Task requirements – Copy out each line from the material where the word "true" is found.

Material shown –
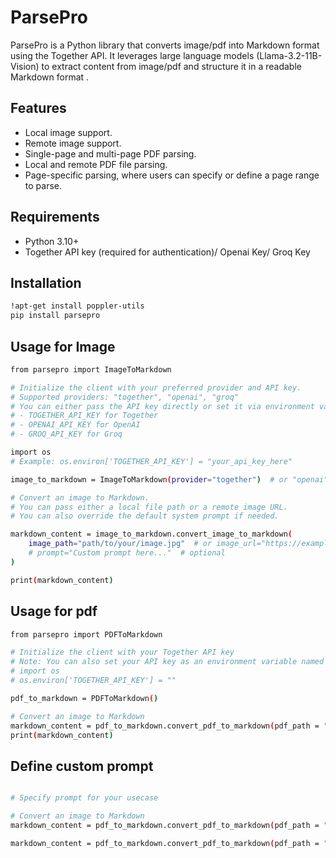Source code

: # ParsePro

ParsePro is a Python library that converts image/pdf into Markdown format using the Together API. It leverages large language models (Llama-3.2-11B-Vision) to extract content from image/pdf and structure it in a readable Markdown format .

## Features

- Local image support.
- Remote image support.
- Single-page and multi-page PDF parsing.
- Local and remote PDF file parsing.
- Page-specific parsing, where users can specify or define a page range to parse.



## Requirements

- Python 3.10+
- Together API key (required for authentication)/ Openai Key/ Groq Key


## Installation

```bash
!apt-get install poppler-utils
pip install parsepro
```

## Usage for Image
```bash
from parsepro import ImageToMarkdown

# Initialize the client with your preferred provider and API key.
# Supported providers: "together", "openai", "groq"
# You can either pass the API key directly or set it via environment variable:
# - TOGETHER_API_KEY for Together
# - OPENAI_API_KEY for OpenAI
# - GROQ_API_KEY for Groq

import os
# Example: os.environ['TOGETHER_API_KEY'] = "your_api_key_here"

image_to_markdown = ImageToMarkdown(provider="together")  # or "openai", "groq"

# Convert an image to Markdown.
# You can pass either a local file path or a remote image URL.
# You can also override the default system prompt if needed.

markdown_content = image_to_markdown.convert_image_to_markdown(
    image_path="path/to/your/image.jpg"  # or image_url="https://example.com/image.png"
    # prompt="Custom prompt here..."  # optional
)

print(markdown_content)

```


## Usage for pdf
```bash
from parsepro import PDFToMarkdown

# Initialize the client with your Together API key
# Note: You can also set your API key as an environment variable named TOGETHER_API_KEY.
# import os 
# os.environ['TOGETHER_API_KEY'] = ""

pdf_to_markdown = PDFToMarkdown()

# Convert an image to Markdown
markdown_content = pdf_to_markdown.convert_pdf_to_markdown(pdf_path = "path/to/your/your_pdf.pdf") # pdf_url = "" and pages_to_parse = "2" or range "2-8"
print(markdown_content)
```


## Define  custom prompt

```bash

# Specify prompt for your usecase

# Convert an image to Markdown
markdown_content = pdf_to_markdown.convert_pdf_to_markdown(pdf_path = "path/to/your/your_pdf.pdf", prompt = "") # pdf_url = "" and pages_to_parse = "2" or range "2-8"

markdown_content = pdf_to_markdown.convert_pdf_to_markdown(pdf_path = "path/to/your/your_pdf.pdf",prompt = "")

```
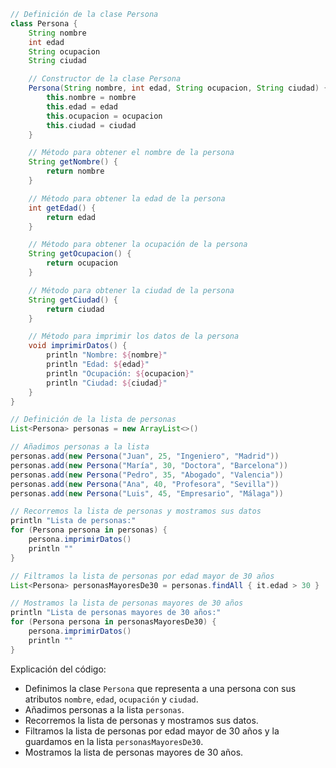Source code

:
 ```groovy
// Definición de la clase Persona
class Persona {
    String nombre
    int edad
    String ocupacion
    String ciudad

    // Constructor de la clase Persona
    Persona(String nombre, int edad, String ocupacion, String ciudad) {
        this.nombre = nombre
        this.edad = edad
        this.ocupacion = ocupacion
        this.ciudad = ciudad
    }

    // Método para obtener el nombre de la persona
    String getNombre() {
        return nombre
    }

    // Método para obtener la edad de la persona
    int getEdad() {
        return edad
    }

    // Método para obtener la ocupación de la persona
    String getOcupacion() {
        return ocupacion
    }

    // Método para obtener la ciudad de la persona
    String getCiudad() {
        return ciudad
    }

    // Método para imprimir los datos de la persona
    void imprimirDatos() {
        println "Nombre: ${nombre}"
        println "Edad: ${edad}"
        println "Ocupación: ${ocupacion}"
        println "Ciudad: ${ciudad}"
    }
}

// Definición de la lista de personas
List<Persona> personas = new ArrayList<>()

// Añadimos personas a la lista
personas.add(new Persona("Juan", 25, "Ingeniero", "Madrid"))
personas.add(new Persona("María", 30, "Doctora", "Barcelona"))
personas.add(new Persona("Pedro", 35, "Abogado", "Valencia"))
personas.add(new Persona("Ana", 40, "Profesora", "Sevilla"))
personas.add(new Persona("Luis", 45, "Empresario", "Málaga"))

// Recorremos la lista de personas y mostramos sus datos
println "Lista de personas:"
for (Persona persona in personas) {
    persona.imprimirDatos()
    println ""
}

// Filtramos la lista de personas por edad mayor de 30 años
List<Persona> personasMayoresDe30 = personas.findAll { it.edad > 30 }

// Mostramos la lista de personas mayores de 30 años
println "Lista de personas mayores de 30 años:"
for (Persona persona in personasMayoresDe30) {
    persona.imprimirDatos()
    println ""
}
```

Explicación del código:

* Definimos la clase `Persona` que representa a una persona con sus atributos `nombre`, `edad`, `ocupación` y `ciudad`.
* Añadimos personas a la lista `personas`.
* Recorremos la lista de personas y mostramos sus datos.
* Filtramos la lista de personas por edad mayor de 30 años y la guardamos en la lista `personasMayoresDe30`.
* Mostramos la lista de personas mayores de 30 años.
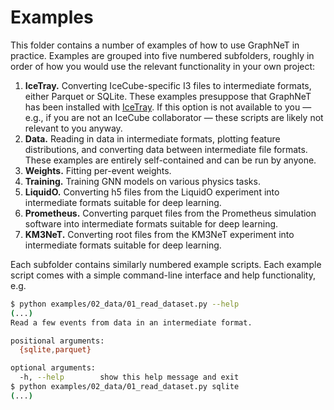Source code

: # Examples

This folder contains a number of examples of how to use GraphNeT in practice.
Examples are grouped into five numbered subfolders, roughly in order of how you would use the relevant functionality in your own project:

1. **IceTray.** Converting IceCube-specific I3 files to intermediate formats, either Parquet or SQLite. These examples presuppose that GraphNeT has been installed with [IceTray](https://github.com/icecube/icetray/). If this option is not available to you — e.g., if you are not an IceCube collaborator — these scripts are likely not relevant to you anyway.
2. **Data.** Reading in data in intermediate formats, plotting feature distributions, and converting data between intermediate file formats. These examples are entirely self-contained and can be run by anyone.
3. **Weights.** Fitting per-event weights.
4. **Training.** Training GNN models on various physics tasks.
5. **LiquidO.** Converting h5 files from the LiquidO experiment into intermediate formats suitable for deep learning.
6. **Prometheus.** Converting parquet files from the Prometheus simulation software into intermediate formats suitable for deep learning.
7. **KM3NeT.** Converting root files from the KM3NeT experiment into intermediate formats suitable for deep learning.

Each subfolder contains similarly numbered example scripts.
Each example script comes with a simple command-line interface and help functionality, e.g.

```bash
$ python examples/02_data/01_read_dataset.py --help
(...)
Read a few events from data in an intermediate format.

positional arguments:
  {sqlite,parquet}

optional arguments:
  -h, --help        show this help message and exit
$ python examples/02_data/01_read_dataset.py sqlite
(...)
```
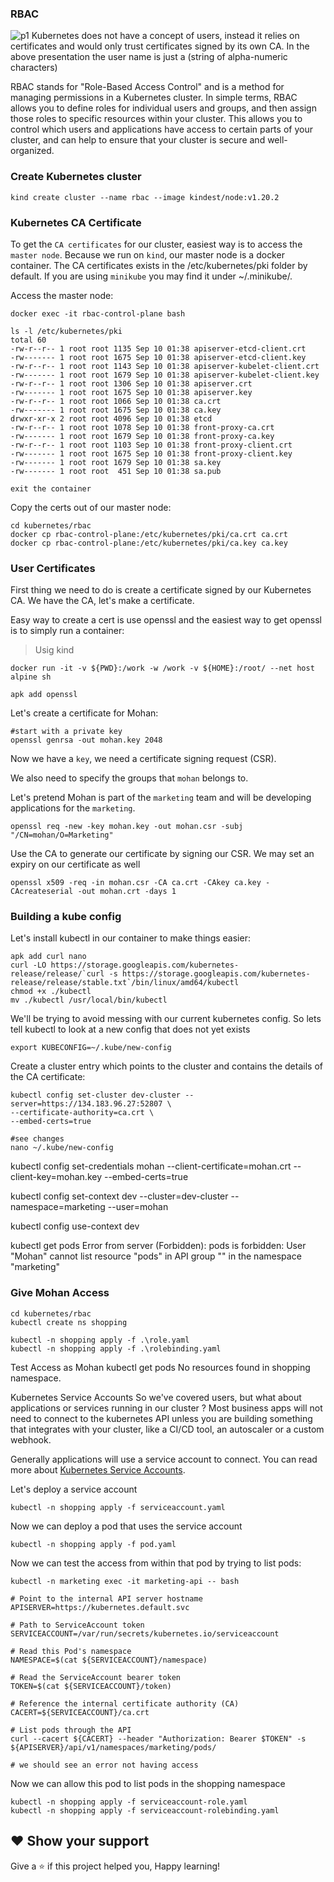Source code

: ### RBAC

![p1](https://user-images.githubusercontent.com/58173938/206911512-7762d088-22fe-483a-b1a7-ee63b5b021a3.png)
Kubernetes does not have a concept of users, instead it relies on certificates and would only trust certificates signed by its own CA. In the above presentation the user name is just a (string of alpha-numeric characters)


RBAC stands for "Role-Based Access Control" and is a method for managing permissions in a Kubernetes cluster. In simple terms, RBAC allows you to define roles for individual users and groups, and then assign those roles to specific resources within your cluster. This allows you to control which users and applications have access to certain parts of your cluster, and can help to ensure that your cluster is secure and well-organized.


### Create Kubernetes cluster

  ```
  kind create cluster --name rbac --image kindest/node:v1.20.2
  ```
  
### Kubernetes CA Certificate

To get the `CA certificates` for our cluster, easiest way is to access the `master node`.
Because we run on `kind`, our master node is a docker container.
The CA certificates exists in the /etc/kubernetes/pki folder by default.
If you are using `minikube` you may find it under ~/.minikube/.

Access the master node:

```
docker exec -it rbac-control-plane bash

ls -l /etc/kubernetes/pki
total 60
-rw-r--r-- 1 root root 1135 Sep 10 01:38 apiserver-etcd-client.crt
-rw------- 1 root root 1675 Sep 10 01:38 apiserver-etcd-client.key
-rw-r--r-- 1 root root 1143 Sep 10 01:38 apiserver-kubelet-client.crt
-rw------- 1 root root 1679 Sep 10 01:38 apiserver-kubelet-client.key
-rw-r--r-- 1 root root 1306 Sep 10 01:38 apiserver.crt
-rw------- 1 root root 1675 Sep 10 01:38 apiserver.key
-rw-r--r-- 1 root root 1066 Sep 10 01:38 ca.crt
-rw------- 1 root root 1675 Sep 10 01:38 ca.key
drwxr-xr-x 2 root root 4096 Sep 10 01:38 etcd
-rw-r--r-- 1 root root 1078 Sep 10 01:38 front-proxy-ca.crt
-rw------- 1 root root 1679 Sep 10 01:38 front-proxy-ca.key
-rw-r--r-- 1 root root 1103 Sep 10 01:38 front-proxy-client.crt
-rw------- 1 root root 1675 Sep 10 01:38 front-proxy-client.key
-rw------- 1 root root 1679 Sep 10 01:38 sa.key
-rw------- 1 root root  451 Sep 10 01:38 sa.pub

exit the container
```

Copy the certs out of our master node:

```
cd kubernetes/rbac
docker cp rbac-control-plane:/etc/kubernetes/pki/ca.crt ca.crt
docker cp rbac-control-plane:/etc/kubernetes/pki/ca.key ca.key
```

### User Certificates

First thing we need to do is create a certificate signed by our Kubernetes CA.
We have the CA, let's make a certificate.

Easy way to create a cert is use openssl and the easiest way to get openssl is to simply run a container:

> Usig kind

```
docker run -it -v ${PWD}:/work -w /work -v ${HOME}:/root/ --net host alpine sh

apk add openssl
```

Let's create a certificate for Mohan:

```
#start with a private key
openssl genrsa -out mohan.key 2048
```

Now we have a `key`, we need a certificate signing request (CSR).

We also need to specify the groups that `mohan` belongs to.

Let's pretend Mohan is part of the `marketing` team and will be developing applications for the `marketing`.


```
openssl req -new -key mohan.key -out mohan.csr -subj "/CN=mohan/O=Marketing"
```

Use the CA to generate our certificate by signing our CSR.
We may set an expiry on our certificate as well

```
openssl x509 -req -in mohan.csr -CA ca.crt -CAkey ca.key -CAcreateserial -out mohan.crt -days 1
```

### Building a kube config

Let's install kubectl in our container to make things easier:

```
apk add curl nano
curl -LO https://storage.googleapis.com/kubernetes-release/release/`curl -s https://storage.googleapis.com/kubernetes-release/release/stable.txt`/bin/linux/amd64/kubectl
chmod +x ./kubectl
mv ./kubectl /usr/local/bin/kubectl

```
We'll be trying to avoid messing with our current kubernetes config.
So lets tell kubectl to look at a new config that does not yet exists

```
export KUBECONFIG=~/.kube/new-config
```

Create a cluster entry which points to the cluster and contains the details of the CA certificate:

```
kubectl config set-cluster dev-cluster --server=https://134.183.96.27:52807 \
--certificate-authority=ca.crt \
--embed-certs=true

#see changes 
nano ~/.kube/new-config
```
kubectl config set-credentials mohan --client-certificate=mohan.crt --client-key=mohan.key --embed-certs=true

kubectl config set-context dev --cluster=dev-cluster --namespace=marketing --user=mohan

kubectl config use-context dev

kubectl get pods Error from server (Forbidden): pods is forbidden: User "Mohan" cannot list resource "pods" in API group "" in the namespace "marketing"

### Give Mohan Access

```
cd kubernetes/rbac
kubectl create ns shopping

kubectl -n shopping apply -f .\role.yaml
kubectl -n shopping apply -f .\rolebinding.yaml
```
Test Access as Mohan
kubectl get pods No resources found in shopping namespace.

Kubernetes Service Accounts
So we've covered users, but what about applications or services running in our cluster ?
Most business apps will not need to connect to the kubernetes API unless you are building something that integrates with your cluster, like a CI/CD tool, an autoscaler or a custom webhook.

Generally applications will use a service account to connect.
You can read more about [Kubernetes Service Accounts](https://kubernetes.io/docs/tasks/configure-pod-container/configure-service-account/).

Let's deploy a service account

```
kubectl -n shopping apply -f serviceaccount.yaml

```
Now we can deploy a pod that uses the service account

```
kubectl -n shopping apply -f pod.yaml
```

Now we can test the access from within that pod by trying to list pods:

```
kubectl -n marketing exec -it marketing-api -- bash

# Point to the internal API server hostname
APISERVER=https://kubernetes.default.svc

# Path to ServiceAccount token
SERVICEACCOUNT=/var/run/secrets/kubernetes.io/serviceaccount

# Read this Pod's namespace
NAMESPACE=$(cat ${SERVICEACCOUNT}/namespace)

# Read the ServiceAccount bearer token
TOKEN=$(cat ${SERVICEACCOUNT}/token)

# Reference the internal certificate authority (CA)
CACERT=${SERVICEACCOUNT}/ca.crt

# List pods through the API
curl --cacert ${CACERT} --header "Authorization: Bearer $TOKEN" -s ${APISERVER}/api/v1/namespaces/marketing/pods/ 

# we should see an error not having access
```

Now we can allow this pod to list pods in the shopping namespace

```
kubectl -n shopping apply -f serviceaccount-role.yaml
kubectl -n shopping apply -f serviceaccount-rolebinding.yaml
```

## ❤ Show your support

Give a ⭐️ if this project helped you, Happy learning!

Written solution –
--embed-certs=true
kubectl config set-credentials mohan --client-certificate=mohan.crt --client-key=mohan.key --embed-certs=true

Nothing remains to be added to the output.